___ Data provided

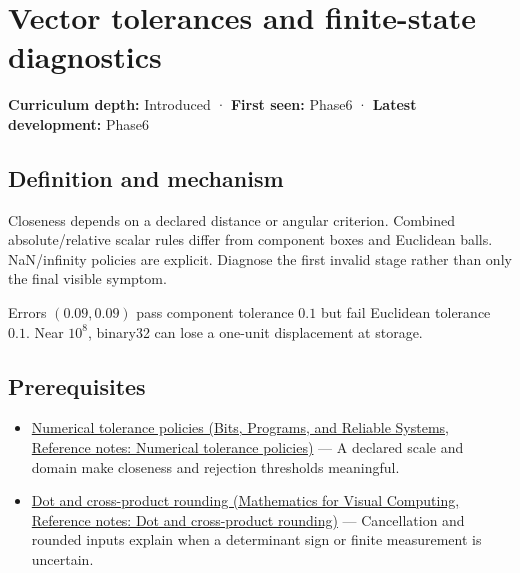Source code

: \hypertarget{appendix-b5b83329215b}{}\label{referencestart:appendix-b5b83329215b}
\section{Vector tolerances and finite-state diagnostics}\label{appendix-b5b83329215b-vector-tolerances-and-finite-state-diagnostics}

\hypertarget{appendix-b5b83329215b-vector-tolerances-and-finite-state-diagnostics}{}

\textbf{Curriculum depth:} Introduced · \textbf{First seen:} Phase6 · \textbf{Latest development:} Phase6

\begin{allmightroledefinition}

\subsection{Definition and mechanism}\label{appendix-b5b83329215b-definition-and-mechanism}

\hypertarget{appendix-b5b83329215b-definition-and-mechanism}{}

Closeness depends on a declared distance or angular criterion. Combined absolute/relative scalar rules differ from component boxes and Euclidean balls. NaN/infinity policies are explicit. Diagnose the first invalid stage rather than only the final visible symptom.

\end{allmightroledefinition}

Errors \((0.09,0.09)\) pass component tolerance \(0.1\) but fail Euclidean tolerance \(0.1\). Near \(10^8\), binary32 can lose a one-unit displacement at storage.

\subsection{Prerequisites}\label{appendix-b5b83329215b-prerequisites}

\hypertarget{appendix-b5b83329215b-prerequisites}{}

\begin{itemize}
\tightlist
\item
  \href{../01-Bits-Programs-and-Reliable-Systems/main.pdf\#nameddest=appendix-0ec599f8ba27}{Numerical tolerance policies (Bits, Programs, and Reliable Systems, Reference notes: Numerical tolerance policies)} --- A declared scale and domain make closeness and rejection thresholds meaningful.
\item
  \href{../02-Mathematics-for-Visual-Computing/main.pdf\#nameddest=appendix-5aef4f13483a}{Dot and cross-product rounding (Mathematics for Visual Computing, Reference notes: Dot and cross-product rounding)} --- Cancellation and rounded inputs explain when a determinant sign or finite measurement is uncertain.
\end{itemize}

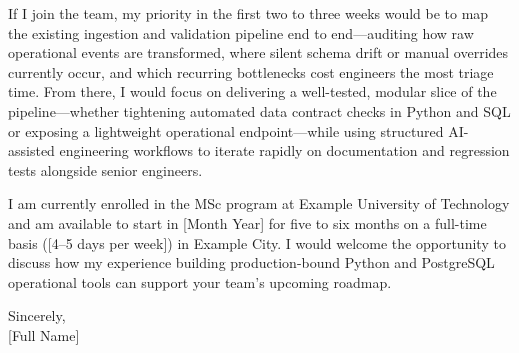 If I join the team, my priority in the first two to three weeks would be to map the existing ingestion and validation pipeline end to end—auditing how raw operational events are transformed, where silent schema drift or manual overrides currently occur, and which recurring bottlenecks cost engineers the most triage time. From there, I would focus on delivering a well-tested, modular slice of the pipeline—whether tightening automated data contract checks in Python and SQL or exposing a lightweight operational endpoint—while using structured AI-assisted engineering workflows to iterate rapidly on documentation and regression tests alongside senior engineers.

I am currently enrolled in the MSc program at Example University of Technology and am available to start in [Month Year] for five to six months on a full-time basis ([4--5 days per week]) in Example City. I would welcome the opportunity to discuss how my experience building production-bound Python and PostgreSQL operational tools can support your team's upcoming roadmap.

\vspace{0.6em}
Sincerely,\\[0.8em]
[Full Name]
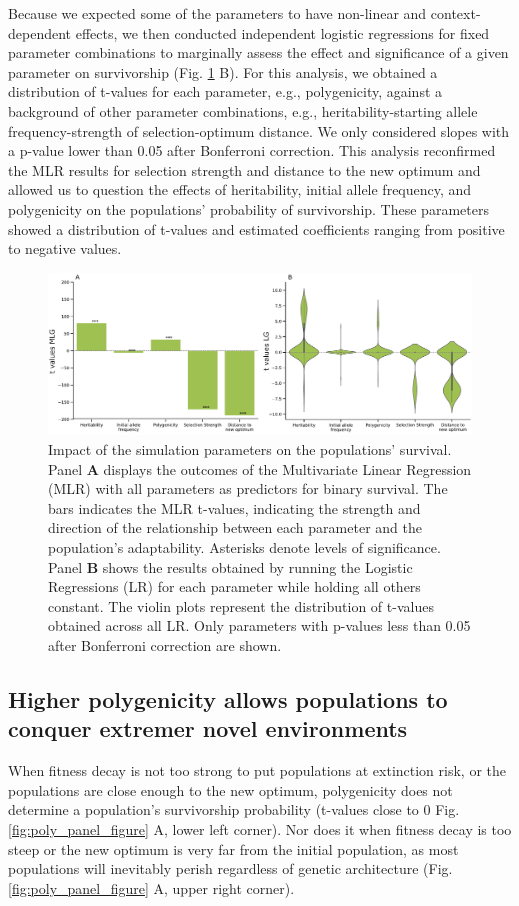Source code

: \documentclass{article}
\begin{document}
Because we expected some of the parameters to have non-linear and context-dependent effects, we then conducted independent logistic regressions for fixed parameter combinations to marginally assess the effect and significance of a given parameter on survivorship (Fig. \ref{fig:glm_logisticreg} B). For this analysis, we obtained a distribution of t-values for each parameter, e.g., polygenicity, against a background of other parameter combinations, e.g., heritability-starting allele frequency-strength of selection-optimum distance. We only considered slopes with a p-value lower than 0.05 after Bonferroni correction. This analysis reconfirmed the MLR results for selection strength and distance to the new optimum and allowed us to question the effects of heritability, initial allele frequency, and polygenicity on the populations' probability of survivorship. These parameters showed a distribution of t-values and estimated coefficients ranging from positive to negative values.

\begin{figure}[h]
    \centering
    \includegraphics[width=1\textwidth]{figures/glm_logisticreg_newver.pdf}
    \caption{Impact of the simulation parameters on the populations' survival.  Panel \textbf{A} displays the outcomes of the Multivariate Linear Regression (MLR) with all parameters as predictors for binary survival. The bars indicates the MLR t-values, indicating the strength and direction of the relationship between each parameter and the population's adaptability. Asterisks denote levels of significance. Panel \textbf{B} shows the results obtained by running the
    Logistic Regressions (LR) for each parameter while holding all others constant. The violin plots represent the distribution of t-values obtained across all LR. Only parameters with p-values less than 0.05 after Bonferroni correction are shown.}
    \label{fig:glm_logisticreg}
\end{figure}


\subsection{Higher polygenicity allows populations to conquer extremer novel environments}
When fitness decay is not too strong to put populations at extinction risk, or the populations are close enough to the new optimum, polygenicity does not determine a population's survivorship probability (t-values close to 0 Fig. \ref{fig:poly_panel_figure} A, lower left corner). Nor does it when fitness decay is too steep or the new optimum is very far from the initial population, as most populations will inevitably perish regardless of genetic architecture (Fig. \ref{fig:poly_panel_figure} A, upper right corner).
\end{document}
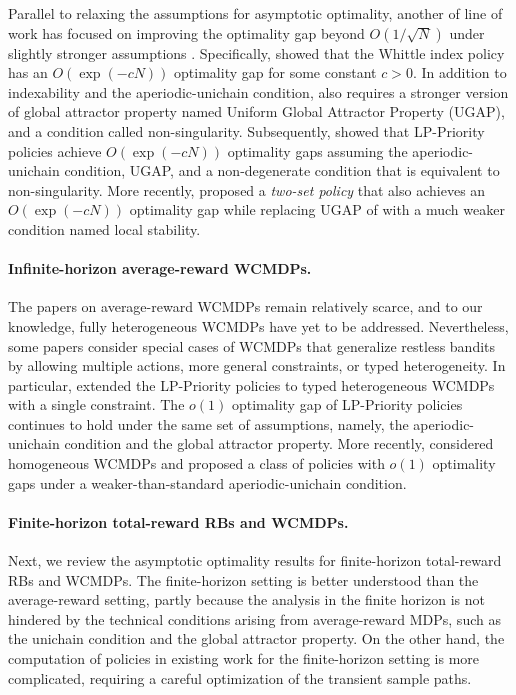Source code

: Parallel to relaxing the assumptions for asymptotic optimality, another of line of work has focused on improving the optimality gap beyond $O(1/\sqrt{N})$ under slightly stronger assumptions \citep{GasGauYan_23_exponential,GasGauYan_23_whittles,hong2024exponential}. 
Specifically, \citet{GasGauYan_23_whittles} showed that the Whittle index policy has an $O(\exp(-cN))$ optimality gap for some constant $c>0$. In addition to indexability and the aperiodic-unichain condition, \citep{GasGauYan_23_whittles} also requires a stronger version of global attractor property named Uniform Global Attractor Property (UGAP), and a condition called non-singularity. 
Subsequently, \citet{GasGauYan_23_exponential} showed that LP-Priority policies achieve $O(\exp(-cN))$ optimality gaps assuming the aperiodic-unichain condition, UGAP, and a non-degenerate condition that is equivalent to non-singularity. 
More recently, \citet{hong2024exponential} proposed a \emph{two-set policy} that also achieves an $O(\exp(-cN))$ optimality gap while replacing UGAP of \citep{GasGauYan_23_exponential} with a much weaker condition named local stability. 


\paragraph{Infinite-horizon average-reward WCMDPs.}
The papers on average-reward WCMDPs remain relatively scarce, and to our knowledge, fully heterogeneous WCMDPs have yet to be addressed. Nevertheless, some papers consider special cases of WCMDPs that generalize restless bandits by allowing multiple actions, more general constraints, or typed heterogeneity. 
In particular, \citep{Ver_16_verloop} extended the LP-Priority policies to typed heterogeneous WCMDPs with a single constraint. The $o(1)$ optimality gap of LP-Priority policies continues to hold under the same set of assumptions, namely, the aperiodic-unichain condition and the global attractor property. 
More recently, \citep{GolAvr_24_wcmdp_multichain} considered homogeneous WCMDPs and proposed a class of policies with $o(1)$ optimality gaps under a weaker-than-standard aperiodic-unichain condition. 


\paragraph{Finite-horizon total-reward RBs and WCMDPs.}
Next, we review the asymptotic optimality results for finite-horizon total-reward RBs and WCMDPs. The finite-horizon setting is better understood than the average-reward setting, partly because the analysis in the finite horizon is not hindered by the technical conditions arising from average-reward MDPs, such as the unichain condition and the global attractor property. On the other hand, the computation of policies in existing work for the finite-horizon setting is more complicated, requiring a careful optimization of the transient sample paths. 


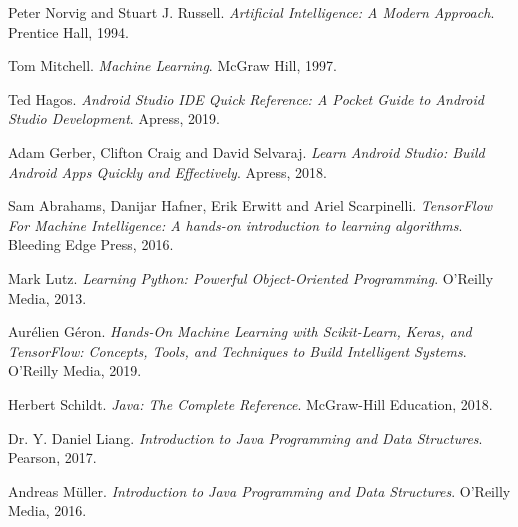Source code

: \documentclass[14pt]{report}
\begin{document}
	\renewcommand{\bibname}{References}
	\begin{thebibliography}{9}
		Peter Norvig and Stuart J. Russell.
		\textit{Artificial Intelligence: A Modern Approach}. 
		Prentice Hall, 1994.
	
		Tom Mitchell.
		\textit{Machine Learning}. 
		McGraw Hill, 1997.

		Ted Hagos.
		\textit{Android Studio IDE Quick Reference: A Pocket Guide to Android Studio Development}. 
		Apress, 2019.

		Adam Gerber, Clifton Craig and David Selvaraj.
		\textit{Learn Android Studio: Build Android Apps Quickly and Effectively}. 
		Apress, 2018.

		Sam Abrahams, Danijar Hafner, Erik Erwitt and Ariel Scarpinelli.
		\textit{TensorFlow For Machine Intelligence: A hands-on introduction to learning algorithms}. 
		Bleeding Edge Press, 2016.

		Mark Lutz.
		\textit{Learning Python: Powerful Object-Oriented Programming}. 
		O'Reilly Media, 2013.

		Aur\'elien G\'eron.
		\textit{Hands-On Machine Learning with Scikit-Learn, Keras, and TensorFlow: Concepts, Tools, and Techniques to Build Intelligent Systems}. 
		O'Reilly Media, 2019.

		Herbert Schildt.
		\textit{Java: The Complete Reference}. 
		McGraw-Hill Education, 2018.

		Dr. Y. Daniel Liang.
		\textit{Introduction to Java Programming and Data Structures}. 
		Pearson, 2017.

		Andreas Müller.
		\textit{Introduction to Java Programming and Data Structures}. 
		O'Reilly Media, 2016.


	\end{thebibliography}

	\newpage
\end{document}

______
___ Data provided

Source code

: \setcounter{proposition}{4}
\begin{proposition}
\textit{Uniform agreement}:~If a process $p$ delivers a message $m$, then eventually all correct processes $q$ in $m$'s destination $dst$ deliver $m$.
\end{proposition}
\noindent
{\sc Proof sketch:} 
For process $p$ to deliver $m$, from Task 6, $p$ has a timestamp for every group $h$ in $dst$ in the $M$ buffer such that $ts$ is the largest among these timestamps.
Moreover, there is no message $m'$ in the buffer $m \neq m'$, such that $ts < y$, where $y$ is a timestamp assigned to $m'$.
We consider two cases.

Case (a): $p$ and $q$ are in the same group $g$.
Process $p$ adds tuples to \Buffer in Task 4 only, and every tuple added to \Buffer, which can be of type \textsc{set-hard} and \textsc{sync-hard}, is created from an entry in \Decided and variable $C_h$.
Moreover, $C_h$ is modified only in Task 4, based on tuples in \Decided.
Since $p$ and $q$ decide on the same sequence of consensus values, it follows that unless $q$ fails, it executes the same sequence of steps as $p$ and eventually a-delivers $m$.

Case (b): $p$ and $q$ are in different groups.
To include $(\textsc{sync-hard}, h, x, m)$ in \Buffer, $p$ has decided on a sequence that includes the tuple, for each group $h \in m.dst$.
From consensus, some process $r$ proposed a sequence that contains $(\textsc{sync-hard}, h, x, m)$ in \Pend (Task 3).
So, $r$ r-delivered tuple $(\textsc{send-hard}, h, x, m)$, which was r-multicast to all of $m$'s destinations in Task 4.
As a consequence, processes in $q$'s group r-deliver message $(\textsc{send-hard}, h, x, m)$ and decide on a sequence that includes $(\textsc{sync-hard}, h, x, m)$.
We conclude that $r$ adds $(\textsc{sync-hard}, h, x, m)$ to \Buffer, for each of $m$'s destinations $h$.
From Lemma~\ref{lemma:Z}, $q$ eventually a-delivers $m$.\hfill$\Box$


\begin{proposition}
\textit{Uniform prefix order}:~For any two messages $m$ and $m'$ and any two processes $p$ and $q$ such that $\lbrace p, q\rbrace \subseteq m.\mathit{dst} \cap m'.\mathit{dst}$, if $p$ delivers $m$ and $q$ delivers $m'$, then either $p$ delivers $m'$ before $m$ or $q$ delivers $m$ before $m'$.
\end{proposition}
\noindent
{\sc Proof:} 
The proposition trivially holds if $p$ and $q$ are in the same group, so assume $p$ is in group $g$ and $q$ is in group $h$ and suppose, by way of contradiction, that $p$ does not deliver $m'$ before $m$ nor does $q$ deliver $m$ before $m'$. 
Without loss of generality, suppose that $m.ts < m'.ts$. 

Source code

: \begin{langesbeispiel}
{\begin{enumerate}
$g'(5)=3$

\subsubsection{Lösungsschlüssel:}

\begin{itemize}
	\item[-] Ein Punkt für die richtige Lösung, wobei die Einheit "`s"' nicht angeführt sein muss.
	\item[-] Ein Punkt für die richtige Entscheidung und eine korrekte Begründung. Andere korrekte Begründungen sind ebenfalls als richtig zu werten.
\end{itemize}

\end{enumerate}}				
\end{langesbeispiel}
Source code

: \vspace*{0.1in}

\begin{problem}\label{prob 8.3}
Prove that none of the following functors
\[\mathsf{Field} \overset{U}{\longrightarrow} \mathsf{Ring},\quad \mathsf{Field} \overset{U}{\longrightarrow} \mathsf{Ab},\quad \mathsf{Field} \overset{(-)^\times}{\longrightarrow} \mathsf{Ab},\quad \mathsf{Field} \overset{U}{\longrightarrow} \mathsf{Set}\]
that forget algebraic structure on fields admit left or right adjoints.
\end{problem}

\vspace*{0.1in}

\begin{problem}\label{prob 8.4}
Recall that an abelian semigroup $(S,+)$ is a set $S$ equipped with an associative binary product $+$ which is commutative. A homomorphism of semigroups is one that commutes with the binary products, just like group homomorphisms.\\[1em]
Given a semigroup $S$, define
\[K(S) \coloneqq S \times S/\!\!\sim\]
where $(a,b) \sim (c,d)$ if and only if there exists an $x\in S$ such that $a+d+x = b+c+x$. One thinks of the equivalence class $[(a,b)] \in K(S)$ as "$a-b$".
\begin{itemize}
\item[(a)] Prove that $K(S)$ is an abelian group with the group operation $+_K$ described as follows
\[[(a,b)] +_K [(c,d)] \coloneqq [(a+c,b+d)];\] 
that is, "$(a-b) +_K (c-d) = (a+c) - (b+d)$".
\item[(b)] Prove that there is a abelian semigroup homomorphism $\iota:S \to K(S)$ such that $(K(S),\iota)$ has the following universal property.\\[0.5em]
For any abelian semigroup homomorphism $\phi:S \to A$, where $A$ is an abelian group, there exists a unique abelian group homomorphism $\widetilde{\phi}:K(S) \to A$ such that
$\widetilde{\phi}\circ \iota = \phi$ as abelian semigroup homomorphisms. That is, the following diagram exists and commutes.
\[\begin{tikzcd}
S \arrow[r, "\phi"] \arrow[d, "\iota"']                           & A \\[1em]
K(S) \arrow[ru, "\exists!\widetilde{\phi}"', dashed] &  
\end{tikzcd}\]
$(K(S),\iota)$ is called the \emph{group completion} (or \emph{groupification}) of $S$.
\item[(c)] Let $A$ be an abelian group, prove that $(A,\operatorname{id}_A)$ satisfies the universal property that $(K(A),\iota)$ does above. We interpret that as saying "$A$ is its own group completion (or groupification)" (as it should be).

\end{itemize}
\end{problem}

______
___ Data provided

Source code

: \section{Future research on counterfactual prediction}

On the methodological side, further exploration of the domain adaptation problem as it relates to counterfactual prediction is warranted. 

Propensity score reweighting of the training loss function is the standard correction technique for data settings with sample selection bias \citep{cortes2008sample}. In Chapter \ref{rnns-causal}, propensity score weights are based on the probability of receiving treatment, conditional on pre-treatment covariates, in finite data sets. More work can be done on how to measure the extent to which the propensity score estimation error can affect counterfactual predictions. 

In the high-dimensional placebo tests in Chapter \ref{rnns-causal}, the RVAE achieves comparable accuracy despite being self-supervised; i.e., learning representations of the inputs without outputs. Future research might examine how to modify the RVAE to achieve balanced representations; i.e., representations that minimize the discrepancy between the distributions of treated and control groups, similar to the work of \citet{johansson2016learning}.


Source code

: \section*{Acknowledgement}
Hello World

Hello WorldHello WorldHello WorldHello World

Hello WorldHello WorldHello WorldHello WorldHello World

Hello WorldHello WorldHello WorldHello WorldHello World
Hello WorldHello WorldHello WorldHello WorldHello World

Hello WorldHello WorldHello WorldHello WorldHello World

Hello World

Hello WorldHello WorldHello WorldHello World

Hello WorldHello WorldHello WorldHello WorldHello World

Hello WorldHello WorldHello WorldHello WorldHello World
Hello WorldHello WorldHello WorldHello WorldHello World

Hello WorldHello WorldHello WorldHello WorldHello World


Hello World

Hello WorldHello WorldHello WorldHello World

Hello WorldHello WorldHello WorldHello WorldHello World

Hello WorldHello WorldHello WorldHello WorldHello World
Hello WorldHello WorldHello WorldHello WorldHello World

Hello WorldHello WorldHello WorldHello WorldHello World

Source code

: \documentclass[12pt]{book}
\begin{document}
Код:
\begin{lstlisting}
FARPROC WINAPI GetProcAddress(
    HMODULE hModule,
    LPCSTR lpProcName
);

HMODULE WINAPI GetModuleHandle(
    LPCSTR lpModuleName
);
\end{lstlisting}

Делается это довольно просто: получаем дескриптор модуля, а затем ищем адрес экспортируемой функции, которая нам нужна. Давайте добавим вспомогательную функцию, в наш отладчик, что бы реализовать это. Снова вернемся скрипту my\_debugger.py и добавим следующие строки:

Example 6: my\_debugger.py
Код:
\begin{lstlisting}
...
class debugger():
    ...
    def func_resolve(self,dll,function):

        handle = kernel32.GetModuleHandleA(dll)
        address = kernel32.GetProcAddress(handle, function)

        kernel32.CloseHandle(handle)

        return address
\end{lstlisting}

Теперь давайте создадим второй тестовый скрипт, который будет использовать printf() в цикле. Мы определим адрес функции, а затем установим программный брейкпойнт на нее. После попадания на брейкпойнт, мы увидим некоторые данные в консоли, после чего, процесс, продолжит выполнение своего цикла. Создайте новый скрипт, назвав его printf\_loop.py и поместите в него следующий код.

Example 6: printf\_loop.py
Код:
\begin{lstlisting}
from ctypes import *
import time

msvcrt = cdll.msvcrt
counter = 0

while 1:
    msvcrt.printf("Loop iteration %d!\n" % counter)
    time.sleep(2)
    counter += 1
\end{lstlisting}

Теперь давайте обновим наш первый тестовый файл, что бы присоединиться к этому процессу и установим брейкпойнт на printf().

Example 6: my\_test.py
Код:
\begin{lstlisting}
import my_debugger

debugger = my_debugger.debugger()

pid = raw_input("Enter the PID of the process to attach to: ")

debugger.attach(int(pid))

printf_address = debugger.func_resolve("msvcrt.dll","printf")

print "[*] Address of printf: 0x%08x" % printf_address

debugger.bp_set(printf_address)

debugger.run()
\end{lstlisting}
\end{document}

______

# About this exercise
The expected result is every line above containing the string "LPCSTR".

# Exercise response
    LPCSTR lpProcName
    LPCSTR lpModuleName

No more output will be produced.